What to produce
Your job is to return every line in the data holding the string "LiveLabs".

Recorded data
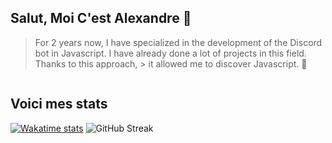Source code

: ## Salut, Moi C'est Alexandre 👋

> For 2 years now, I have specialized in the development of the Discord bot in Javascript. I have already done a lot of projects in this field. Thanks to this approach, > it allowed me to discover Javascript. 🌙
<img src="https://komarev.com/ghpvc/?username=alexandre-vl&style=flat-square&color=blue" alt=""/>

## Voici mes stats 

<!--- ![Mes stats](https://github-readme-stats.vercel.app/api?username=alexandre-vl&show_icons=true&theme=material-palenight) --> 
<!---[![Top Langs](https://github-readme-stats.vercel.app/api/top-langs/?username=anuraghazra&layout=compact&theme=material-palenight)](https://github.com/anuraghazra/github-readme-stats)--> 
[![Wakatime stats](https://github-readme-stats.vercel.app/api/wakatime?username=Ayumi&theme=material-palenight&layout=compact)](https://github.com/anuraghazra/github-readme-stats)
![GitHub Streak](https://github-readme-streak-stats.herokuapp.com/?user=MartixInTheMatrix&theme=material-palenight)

--

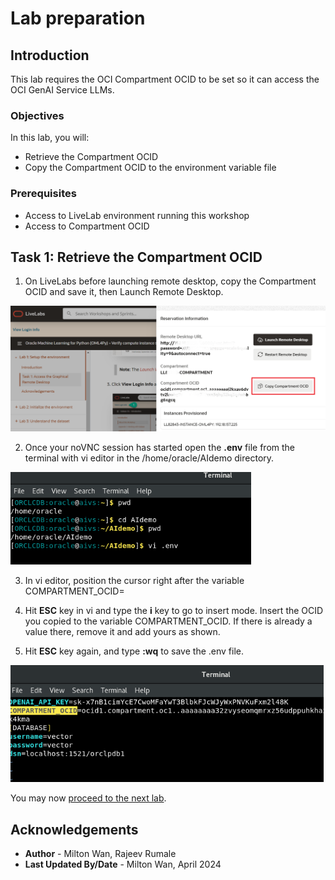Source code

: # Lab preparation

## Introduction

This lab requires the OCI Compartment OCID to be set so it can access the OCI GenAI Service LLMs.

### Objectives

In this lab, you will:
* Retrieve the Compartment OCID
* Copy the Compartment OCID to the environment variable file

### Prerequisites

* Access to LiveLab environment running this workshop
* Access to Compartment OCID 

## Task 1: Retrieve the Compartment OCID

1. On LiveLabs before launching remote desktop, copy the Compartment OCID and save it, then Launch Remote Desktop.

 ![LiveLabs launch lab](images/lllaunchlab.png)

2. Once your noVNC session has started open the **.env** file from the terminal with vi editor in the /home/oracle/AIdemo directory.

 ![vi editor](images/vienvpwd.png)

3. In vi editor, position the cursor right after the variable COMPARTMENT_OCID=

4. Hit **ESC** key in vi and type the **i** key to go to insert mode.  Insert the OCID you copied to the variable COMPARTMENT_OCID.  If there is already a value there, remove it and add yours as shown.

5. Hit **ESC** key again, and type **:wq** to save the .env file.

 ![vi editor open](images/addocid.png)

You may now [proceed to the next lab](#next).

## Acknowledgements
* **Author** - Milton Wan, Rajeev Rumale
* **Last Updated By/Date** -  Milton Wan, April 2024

Answer for the task
1. On LiveLabs before launching remote desktop, copy the Compartment OCID and save it, then Launch Remote Desktop.
 ![LiveLabs launch lab](images/lllaunchlab.png)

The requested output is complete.